■ **What is required**
Scan the records below for the line with "Kind of wish" and the line with "Gonna put in". Repeat those two lines and every line between them exactly, and nothing else.

Start of Data to use

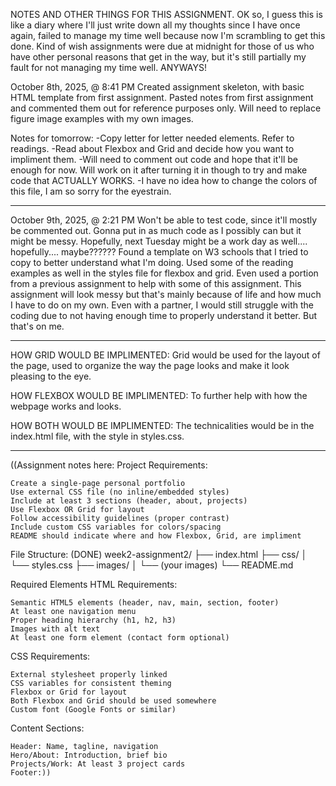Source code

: NOTES AND OTHER THINGS FOR THIS ASSIGNMENT.
OK so, I guess this is like a diary where I'll just write down all my thoughts since I have once again, failed to manage my time well because now I'm scrambling to get this done.
Kind of wish assignments were due at midnight for those of us who have other personal reasons that get in the way, but it's still partially my fault for not managing my time well.
ANYWAYS! 

October 8th, 2025, @ 8:41 PM
Created assignment skeleton, with basic HTML template from first assignment.
Pasted notes from first assignment and commented them out for reference purposes only.
Will need to replace figure image examples with my own images.

Notes for tomorrow: 
-Copy letter for letter needed elements. Refer to readings.
-Read about Flexbox and Grid and decide how you want to impliment them.
-Will need to comment out code and hope that it'll be enough for now. Will work on it after turning it in though to try and make code that ACTUALLY WORKS.
-I have no idea how to change the colors of this file, I am so sorry for the eyestrain.

-------------------------------------------------------------------------------
October 9th, 2025, @ 2:21 PM
Won't be able to test code, since it'll mostly be commented out.
Gonna put in as much code as I possibly can but it might be messy.
Hopefully, next Tuesday might be a work day as well.... hopefully.... maybe??????
Found a template on W3 schools that I tried to copy to better understand what I'm doing. Used some of the reading examples as well in the styles file for flexbox and grid. Even used a portion from a previous assignment to help with some of this assignment.
This assignment will look messy but that's mainly because of life and how much I have to do on my own. Even with a partner, I would still struggle with the coding due to not having enough time to properly understand it better. But that's on me.

---------------------------------------------------------------------------------
HOW GRID WOULD BE IMPLIMENTED: Grid would be used for the layout of the page, used to organize the way the page looks and make it look pleasing to the eye.

HOW FLEXBOX WOULD BE IMPLIMENTED: To further help with how the webpage works and looks.

HOW BOTH WOULD BE IMPLIMENTED: The technicalities would be in the index.html file, with the style in styles.css.

----------------------------------------------------------------------------------
((Assignment notes here: 
Project Requirements:

    Create a single-page personal portfolio
    Use external CSS file (no inline/embedded styles)
    Include at least 3 sections (header, about, projects)
    Use Flexbox OR Grid for layout
    Follow accessibility guidelines (proper contrast)
    Include custom CSS variables for colors/spacing
    README should indicate where and how Flexbox, Grid, are impliment

File Structure: (DONE)
week2-assignment2/
├── index.html
├── css/
│ └── styles.css
├── images/
│ └── (your images)
└── README.md 

Required Elements
HTML Requirements:

    Semantic HTML5 elements (header, nav, main, section, footer)
    At least one navigation menu
    Proper heading hierarchy (h1, h2, h3)
    Images with alt text
    At least one form element (contact form optional)

CSS Requirements:

    External stylesheet properly linked
    CSS variables for consistent theming
    Flexbox or Grid for layout
    Both Flexbox and Grid should be used somewhere
    Custom font (Google Fonts or similar)

Content Sections:

    Header: Name, tagline, navigation
    Hero/About: Introduction, brief bio
    Projects/Work: At least 3 project cards
    Footer:))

End of Data to use

■ **Response to this task**
Kind of wish assignments were due at midnight for those of us who have other personal reasons that get in the way, but it's still partially my fault for not managing my time well.
ANYWAYS! 

October 8th, 2025, @ 8:41 PM
Created assignment skeleton, with basic HTML template from first assignment.
Pasted notes from first assignment and commented them out for reference purposes only.
Will need to replace figure image examples with my own images.

Notes for tomorrow: 
-Copy letter for letter needed elements. Refer to readings.
-Read about Flexbox and Grid and decide how you want to impliment them.
-Will need to comment out code and hope that it'll be enough for now. Will work on it after turning it in though to try and make code that ACTUALLY WORKS.
-I have no idea how to change the colors of this file, I am so sorry for the eyestrain.

-------------------------------------------------------------------------------
October 9th, 2025, @ 2:21 PM
Won't be able to test code, since it'll mostly be commented out.
Gonna put in as much code as I possibly can but it might be messy.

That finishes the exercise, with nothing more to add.